Umut-Sen, Ekmek ve Onur ile Deri Tekstil Kundura İşçileri Derneği’nin örgütlediği panel bugün saat 17.00'de Alsancak Fuar Gençlik Tiyatrosu’nda yapıldı. Saygı duruşu ile başlayan program 15-16 Haziran sinevizyonu ile devam etti. Moderatörün işçi sınıfı, mücadele ve siyasal durumun güncel örneklerle aktarıldığı açılış konuşmasında panelin neden örgütlendiği ortaya kondu. İlk olarak Tez-Koop-İş Sendikası eğitim danışmanı Volkan Yaraşır söz aldı. Türkiye işçi sınıfının oluşum süreci ve karakteristiğini tarifleyerek başladığı konuşmada 1935-1970 yılları arasında işçi mücadelesinin geldiği aşamalar sıralandı ve 15-16 Haziran’ı yaratan ön süreç ve gelişimi aktardı.
Ardından Ekmek ve Onur temsilcisi Serkan Nar söz aldı. Kapitalizmin gelişimi ile başladığı sunumunda 15-16 Haziran Direnişi’nden çıkan sonuçlara dikkat çekti. Sol hareketin işçi sınıfıyla ilişki kurmasının önemi, siyasal özne ve işyeri komiteleri üzerinden gerçekleştirdiği konuşmasını örgütlenme çağrısı ile bitirdi.
Son olarak kürsüde olan Umut-Sen temsilcisi Başaran Aksu söz aldı. Konuşmasında sınıfın güncel durumu, saldırılar ve hak kayıplarına değindi. Sendikal bürokrasiyi teşhir ederken işçi sınıfının nasıl yöneten olacağını, işçilerden öğrenmek gerektiği ve organize sanayi bölgelerine gitmek gerektiğini söyleyerek konuşmasını bitirdi.

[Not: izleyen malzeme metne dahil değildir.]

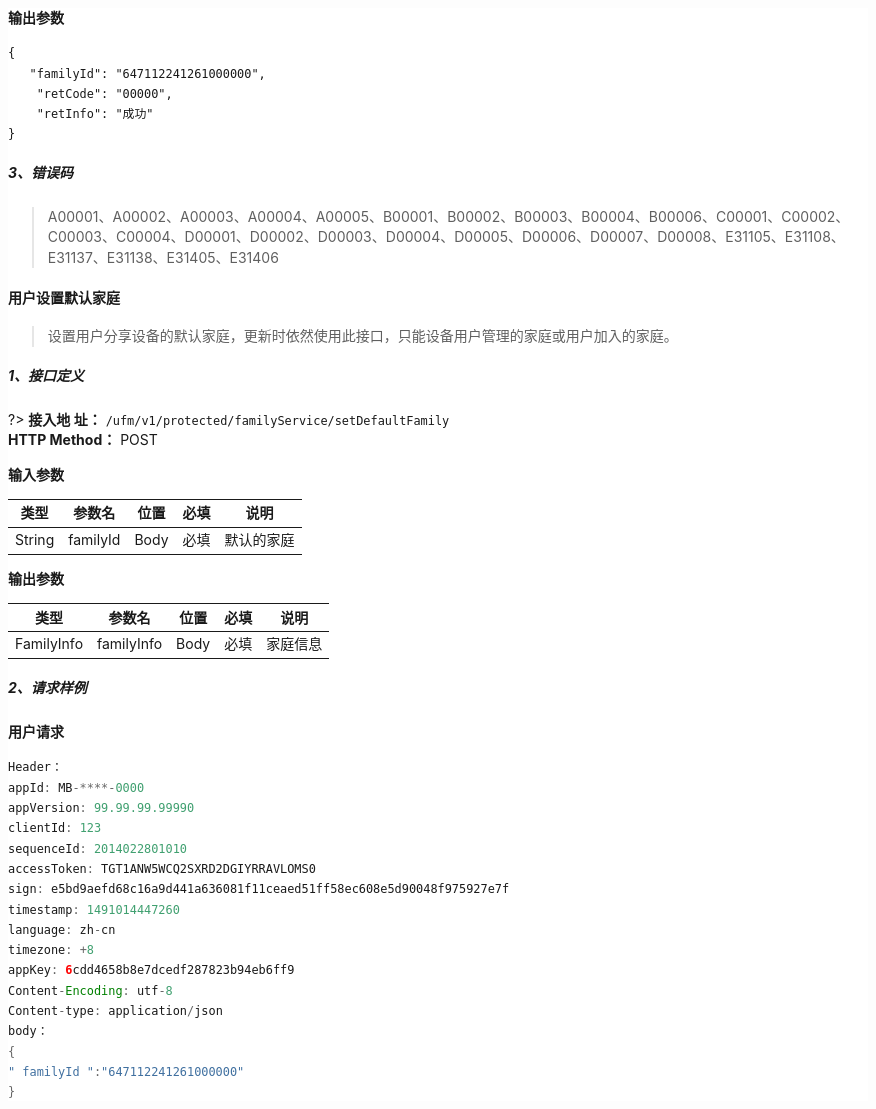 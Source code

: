 **输出参数**

```
{
   "familyId": "647112241261000000",
    "retCode": "00000",
	"retInfo": "成功"
}
```

##### 3、错误码

> A00001、A00002、A00003、A00004、A00005、B00001、B00002、B00003、B00004、B00006、C00001、C00002、C00003、C00004、D00001、D00002、D00003、D00004、D00005、D00006、D00007、D00008、E31105、E31108、E31137、E31138、E31405、E31406      






#### 用户设置默认家庭
> 设置用户分享设备的默认家庭，更新时依然使用此接口，只能设备用户管理的家庭或用户加入的家庭。    

##### 1、接口定义
?> **接入地 址：**  `/ufm/v1/protected/familyService/setDefaultFamily`  
 **HTTP Method：** POST

**输入参数**  

| 类型  | 参数名      | 位置  | 必填|说明|
| ------- |:--------:|:-----:|:-------:|:-------:|
|  String    | familyId | Body| 必填|默认的家庭|  

**输出参数**  

|   类型      |     参数名      | 位置  |必填 |说明|
| ------------- |:----------:|:-----:|:--------:|:---------:|
| FamilyInfo |  familyInfo  |   Body  |  必填  | 家庭信息 |

##### 2、请求样例  

**用户请求**
```java  
Header：
appId: MB-****-0000
appVersion: 99.99.99.99990
clientId: 123
sequenceId: 2014022801010
accessToken: TGT1ANW5WCQ2SXRD2DGIYRRAVLOMS0
sign: e5bd9aefd68c16a9d441a636081f11ceaed51ff58ec608e5d90048f975927e7f
timestamp: 1491014447260 
language: zh-cn
timezone: +8
appKey: 6cdd4658b8e7dcedf287823b94eb6ff9
Content-Encoding: utf-8
Content-type: application/json 
body：
{
" familyId ":"647112241261000000"
}


```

Panelin ikinci kısmı direnen işçilerin konuşmalarıyla başladı. Sibaş işçisi Meral, sendikalaşma ve direniş sürecini aktardı. 169 gündür direndiklerini ve 15-16 Haziran’ı sahiplendiklerini söyledi. Cargill işçisi ise direnişin bir okul olduğunu ve 424 gündür direndiklerini ifade etti.
Direnişçilerin ardından Ege İşçi Birliği bir konuşma yaptı. İşçi sınfının karşı karşıya kaldığı, krizle birlikte YEP ile artan saldırı dalgasının ancak Genel Grev'le püskürtülebileceği ifade edildi. Sınıfın güncel verili durumu, sendikaların mevcut durumu ile birlikte bu saldırıları göğüsleyebilmek adına mücadele merkezi yaratmanın önemi vurgulandı. Birliğin uzun zamandır tartıştığı, en geniş işçi kitlesini harekete geçirebilecek mücadele odağı olarak işçi meclisinin kurulması ve kurultay örgütleme somut önerilerini ortaya koydu. EİB temsilcisi konuşmasını mücadele ve kurultayın bir parçası olması çağrısı yaparak bitirdi.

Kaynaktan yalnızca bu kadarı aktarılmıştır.